The old man chuckled, maybe even blushed.

Jeffrey added, “It would be my good deed for the day.”

“I don’t remember the last time I did a good deed.”

“I doubt many people do.”

“That’s the problem with the world,” the old man said.

“The problem with the world is the Blocks can’t have children and we’re all dying out.”

“Well,” the old man chuckled, “there’s that too. I thank you for the offer, but you save your good deed for someone else. Don’t waste it on this silly old man.”

“It doesn’t have to be a one time deal. I can help someone else tomorrow.”

“Maybe,” the old man said, as if suddenly realizing that was possible. “Maybe,” he said again.

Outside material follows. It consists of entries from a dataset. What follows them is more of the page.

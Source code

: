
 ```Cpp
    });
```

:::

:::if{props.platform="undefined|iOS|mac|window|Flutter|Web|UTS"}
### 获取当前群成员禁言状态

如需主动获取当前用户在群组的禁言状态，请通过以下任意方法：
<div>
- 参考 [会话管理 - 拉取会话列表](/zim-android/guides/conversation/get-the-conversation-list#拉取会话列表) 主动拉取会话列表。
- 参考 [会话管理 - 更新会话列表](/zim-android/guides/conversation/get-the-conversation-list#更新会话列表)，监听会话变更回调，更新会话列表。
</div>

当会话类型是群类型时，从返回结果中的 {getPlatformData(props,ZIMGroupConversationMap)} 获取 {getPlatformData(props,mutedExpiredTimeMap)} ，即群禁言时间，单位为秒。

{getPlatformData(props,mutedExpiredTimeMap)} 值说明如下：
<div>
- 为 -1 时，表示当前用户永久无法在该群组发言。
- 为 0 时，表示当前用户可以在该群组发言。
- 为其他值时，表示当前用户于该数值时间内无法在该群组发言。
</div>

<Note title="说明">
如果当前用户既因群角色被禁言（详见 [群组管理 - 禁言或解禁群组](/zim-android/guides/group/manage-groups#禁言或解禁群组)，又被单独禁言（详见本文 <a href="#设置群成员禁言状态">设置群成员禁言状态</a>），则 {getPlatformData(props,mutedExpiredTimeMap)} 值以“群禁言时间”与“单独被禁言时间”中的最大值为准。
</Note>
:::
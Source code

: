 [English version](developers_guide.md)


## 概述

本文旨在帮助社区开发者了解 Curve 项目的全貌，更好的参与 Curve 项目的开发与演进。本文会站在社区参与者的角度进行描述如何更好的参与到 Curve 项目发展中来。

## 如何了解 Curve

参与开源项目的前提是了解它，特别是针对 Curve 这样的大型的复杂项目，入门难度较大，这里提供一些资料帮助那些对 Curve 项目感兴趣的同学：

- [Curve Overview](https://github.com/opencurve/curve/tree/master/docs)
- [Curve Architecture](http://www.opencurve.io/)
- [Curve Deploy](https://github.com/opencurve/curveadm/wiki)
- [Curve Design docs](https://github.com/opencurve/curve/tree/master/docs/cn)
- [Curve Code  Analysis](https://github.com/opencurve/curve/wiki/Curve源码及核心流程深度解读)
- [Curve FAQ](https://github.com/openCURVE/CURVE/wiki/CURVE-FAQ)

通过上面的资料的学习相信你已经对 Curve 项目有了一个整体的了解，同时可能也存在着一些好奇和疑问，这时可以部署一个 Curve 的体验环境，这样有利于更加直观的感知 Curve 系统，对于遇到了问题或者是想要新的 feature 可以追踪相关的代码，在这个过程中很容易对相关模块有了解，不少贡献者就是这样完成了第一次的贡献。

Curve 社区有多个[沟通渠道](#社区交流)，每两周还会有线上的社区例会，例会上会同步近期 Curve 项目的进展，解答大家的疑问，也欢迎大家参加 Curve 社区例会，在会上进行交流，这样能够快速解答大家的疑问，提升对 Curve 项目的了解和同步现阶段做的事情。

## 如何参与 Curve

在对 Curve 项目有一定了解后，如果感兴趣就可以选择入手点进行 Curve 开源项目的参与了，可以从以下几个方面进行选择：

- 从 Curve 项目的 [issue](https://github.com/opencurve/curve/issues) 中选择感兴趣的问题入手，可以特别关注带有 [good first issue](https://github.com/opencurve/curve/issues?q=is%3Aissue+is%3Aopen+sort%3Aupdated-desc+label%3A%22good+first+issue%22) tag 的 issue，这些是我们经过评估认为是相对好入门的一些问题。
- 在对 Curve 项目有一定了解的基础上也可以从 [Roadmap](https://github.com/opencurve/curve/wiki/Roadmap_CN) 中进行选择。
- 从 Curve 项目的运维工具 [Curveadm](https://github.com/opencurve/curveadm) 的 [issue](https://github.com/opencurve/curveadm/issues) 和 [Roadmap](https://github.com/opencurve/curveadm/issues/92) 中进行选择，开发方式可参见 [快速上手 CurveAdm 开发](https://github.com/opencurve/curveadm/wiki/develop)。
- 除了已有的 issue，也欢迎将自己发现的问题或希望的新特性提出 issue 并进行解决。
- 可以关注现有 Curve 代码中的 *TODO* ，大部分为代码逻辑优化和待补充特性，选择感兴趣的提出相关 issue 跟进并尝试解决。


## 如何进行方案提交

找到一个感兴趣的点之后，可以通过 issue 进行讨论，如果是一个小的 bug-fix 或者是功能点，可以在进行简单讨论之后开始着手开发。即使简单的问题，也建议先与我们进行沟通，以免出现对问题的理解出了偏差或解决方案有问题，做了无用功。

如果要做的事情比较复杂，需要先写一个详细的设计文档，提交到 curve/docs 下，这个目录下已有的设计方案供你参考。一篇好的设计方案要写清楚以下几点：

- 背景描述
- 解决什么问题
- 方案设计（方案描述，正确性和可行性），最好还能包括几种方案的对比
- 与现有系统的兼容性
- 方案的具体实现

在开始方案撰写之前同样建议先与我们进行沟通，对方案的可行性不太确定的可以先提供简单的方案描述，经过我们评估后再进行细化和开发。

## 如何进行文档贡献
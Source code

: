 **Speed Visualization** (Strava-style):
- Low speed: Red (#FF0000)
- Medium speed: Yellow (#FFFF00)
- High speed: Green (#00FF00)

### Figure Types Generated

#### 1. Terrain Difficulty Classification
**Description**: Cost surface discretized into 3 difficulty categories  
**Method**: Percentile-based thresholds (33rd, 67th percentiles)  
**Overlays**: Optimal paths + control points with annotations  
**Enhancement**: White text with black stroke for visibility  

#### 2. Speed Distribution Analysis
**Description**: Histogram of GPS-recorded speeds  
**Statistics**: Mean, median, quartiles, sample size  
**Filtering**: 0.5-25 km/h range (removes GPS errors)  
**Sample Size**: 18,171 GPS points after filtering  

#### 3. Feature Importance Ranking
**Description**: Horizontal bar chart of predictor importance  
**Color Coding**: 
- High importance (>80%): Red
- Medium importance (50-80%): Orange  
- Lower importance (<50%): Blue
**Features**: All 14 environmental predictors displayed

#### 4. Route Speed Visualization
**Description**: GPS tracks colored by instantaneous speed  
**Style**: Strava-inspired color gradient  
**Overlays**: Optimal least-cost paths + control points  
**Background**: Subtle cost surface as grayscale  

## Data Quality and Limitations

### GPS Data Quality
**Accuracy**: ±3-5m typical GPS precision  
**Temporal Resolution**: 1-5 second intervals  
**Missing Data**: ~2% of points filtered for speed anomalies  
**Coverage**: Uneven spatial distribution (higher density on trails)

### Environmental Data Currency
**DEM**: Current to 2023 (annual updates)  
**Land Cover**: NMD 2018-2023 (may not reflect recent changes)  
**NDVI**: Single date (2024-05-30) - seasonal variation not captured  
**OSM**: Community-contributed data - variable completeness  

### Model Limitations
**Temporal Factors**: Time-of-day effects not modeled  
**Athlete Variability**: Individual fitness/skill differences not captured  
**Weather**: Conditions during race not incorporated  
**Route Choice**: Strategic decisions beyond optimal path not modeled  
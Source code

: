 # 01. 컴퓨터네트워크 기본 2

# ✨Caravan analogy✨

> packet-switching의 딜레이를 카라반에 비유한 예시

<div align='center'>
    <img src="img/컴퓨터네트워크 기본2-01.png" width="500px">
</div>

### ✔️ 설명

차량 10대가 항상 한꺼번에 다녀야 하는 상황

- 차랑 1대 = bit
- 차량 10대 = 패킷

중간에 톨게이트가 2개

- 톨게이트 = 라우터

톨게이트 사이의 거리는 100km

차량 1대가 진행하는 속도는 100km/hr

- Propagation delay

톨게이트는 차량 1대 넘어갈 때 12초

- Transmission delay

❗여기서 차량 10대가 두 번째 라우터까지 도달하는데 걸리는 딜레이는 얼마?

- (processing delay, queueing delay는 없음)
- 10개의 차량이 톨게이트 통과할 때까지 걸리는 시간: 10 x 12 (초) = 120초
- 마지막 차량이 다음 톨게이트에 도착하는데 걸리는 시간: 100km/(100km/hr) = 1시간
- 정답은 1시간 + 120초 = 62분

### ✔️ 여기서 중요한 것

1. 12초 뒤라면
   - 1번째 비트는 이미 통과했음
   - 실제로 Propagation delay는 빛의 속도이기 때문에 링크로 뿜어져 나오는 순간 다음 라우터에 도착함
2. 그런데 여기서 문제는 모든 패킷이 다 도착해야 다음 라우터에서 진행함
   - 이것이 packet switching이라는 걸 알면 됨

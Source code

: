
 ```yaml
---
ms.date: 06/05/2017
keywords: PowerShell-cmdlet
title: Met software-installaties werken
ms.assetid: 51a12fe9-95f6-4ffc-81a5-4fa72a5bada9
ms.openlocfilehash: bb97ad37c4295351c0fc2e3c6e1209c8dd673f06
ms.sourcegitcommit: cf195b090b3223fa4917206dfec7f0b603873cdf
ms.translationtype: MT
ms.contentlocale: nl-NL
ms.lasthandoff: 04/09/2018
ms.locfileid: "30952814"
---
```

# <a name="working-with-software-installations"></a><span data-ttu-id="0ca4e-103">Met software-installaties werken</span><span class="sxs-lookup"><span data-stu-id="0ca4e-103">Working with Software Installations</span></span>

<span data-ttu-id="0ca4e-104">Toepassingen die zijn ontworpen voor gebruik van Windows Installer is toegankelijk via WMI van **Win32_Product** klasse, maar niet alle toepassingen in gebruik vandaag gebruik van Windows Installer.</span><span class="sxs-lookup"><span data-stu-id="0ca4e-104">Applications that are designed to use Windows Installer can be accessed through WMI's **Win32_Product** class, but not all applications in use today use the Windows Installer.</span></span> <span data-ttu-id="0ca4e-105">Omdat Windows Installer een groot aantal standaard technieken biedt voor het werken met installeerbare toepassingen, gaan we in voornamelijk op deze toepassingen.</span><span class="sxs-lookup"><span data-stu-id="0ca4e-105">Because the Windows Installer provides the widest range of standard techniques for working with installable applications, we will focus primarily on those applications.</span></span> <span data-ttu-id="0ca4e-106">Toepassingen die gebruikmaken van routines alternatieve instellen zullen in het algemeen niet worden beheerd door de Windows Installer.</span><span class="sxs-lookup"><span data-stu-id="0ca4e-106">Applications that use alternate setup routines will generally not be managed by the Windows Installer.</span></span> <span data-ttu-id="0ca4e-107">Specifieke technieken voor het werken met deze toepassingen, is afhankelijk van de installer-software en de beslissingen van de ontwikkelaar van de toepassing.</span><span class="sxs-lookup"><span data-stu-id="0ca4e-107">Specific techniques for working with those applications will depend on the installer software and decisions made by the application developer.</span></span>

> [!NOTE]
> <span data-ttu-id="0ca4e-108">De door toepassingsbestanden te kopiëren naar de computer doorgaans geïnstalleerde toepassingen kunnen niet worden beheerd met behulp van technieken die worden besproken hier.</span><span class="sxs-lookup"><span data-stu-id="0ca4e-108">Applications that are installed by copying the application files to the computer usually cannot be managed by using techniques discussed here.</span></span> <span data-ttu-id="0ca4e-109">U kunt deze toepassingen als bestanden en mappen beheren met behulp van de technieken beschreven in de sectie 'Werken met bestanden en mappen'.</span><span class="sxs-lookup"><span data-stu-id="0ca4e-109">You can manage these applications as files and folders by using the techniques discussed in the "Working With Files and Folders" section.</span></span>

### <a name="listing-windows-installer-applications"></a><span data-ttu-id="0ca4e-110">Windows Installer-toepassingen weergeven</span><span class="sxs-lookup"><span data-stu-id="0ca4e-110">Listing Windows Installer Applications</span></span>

“Why are you here by yourself?”

“I’m not really sure.”

“You don’t know how you ended up here alone?”

“Don’t talk to me like that. I’m old, but I’m not stupid. My family were some of the first people to head south. I stayed here because one of my friends needed my help. He got sick so I took care of him while the next caravan was leaving. Eventually, he got better and headed south too, but I stayed.”

“But why?”

“It was all I knew by that time. I got so used to seeing the people I know leave, one by one, that it became the norm. I wasn’t even sad when my friend went south because I’d already seen my family leave—my parents, my wife, my daughter, my other friends. Going south and seeing them again would have felt stranger than staying in the place I knew.”

Jeffrey asked what the man did all day. Surely, he would have some great insight to the world after turning the beach town into a giant meditation chamber for himself.

“Think about my mistakes, mostly,” the old man said, then looked carefully at Jeffrey for a moment before continuing. “I killed a man once. I still don’t even know why, except I was young and dumb. I know it doesn’t look like it, but this old man used to be something fierce. I was a two-time state champion wrestler in high school. Even got a full ride to wrestle in college. But I was an angry kid. Never had a reason to be, just was. After a night of drinking, I was walking back from dropping off my girlfriend at her dorm, and on my way back to my apartment this drunk guy started talking all sorts of nonsense. Didn’t have a reason to other than he was drunk. Must have just been the unlucky circumstance of two angry people meeting. I swung at him, then got on top of him and hit him a couple more times. I knew I was in trouble when he shit himself. You don’t do that just from going unconscious. I read in the paper the next day that a man was found beaten to death in an alley a couple of blocks away from the bar I’d been at. I kept expecting the cops to show up and arrest me, but no one did. And I never told anyone about it. Not even my wife. That’s what I think about now, during all these days when I’m by myself. I think about why I did that in the first place, about the type of person I was to be able to do something like that. And I think about how my life would have been different if the police had come and arrested me. And of course I think about the life the man would have had if I hadn’t killed him. Maybe he would have been the man to find a cure for the Blocks. Maybe he would have had a Block child of his own. Who knows? That’s what I think about. Spent my entire life thinking about it. But no matter how much I think about it, I can never stop. Nothing will change what I did.”